Grit Hanneforth: Wir beraten die Menschen, die sich engagieren, um
demokratische Grundstandards fortzuentwickeln, zu halten und Projekte und
Ideen zu entwickeln. Wir stärken die Zivilgesellschaft und die Engagierten,
machen Beobachtungen, Analysen und Monitoring mit Blick auf neonazistische
und rechte Strukturen. Wir versuchen, eine Sensibilisierung in den
jeweiligen Orten für die bestehenden Problemlagen zu erreichen.

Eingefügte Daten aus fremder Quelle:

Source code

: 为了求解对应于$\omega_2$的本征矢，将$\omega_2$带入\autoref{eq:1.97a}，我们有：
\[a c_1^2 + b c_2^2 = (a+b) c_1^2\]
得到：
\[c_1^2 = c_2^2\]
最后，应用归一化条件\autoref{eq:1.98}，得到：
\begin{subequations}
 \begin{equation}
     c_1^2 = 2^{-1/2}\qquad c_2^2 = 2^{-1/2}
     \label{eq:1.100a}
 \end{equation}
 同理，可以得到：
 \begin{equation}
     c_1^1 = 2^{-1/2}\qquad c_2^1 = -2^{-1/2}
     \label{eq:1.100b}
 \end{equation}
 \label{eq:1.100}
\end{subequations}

Die Kolleginnen und Kollegen von der Opferberatung, mit denen wir das Büro
in Görlitz nun gemeinsam eröffnet haben, machen Monitoring mit der
Perspektive auf Betroffene von rechter und rassistischer Gewalt und beraten
diese. Erstmalig hatten wir als Träger im ländlichen Raum nun die
Möglichkeit, eine Beratungsstruktur aufzubauen, bei der mobile Beratung und
Opferberatung gemeinsam arbeiten können.
Warum macht es Sinn, diese beiden Ansätze zu verbinden?

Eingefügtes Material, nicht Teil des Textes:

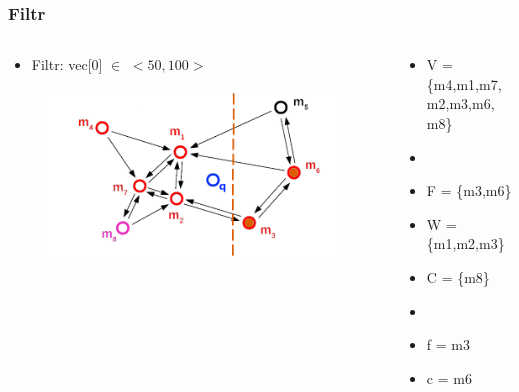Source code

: \documentclass{beamer}
\begin{document}
	\begin{frame}
		\frametitle{Filtr}
		\begin{columns}[T] %
			\begin{column}{.6\textwidth}
				\begin{itemize}
					\item[] Filtr: vec[0] $\in$ $<50,100>$
				\end{itemize}
				\begin{figure}
					\includegraphics[scale=0.3]{figures/Filtry_b4.png}
				\end{figure}
			\end{column}%
			\hfill%
			\begin{column}{.4\textwidth}
				\begin{itemize}
					\item V = \{m4,m1,m7,m2,m3,m6, m8\}
					\item[]
					\item F = \{m3,m6\}
					\item W = \{m1,m2,m3\}
					\item C = \{m8\}
					\item[]
					\item f = m3
					\item c = m6
				\end{itemize}
			\end{column}%
		\end{columns}
	\end{frame}
\end{document}
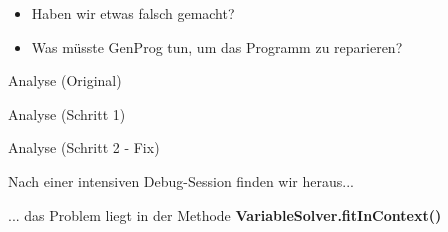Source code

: %
\begin{frame}{}
	\begin{itemize}
		\item Haben wir etwas falsch gemacht?
		\item Was müsste GenProg tun, um das Programm zu reparieren?
	\end{itemize}
\end{frame}
%
\begin{frame}{Analyse (Original)}
	\begin{figure}
		\centering
	\end{figure}
\end{frame}
%
\begin{frame}{Analyse (Schritt 1)}
	\begin{figure}
		\centering
	\end{figure}
\end{frame}
%
\begin{frame}{Analyse (Schritt 2 - Fix)}
	\begin{figure}
		\centering
	\end{figure}
\end{frame}
%
\begin{frame}{}
	\begin{itemizes}{1em}
		\item Nach einer intensiven Debug-Session finden wir heraus...
		\item ... das Problem liegt in der Methode \textbf{VariableSolver.fitInContext()}
	\end{itemizes}
\end{frame}
%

Für uns war ganz wichtig, dass wir das Beratungsangebot auch in ländliche
Regionen abseits der großen Städte tragen, weil es gerade in der Region
Görlitz sowie den Landkreisen Görlitz und Bautzen seit zwanzig Jahren
Kontinuitäten in neonazistischen Strukturen sowie aktuelle Aktivitäten
gibt. Unsere Erfahrung ist: Sobald man mit einem Unterstützungsangebot für
zivilgesellschaftliche Akteure sichtbar wird, laufen die Beratungsanfragen
sofort an. Diese Öffentlichkeit schützt.
Dass wir uns für Ostsachen entschieden haben, ist insofern kein Zufall, als
dass es gerade dort verfestigte Strukturen im neonazistischen Spektrum gibt
– Orte und Strukturen, auf die [2][Neonazis] immer wieder zurückgreifen
können und die dann wiederum Ausgangs- oder Resonanzorte für das politische
Klima sind. Aber was die Region eben auch auszeichnet, ist, dass es ein
breites zivilgesellschaftliches Engagement gibt.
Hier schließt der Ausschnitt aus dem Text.